## What you have to do
Give back, word for word, the lines in the listing below from the one holding "And then in the next page, fill" down to the one holding "Based on your", both ends included.

## Records for this exercise
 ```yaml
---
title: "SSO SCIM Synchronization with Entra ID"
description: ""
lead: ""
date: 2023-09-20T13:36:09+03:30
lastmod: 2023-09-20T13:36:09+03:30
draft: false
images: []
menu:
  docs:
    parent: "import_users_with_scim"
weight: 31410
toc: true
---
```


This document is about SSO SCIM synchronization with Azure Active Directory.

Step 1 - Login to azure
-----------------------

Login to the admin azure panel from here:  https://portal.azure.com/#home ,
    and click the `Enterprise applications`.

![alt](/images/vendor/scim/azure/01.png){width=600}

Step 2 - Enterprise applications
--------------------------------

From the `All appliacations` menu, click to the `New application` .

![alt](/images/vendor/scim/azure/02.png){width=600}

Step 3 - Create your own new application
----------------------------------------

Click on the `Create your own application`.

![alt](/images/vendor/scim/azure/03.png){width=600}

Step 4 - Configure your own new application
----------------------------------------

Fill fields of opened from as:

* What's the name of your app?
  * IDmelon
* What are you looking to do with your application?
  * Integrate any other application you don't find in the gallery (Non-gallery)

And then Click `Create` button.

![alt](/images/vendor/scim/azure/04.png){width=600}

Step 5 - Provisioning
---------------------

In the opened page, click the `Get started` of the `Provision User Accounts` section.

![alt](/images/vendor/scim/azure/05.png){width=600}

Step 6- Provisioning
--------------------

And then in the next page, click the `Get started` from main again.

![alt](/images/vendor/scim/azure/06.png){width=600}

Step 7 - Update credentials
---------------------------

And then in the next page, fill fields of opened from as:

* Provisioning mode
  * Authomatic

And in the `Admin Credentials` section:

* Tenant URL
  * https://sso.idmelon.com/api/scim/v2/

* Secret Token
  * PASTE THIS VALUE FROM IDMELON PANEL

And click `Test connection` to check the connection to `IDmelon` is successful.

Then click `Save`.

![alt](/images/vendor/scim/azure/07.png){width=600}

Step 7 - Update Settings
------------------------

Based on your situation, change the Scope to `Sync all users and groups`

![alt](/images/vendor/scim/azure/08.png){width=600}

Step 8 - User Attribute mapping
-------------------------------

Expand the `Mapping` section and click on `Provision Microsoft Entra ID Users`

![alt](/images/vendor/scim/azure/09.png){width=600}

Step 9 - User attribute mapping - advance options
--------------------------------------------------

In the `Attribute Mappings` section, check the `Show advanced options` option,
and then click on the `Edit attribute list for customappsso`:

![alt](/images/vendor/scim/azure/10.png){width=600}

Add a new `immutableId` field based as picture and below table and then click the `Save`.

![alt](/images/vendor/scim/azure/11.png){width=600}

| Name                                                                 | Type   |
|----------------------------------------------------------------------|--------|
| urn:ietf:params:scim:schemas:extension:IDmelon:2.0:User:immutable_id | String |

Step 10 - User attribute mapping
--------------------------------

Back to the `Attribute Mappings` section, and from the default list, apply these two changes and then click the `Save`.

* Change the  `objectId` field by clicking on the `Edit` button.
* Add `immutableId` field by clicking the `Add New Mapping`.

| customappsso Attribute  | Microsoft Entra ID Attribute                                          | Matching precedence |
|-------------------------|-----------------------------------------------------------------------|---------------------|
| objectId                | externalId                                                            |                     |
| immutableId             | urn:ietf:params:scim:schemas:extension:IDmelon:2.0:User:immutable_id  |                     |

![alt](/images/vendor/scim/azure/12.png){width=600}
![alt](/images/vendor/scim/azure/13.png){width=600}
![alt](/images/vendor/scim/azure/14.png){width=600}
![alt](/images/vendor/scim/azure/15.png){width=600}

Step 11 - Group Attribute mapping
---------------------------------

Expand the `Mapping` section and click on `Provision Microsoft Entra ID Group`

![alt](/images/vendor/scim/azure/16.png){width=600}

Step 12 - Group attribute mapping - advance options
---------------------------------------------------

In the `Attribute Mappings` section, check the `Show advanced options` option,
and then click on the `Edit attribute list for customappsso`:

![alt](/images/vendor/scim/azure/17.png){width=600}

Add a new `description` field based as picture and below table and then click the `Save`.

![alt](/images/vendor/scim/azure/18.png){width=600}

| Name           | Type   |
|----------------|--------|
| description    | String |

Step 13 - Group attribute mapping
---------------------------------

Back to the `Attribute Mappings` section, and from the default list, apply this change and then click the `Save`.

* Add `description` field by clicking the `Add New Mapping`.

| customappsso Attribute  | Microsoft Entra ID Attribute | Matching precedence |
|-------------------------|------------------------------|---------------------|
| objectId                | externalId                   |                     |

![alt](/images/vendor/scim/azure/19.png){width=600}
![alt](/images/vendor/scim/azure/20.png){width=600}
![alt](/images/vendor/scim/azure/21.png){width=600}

## Response to this task
And then in the next page, fill fields of opened from as:

* Provisioning mode
  * Authomatic

And in the `Admin Credentials` section:

* Tenant URL
  * https://sso.idmelon.com/api/scim/v2/

* Secret Token
  * PASTE THIS VALUE FROM IDMELON PANEL

And click `Test connection` to check the connection to `IDmelon` is successful.

Then click `Save`.

![alt](/images/vendor/scim/azure/07.png){width=600}

Step 7 - Update Settings
------------------------

Based on your situation, change the Scope to `Sync all users and groups`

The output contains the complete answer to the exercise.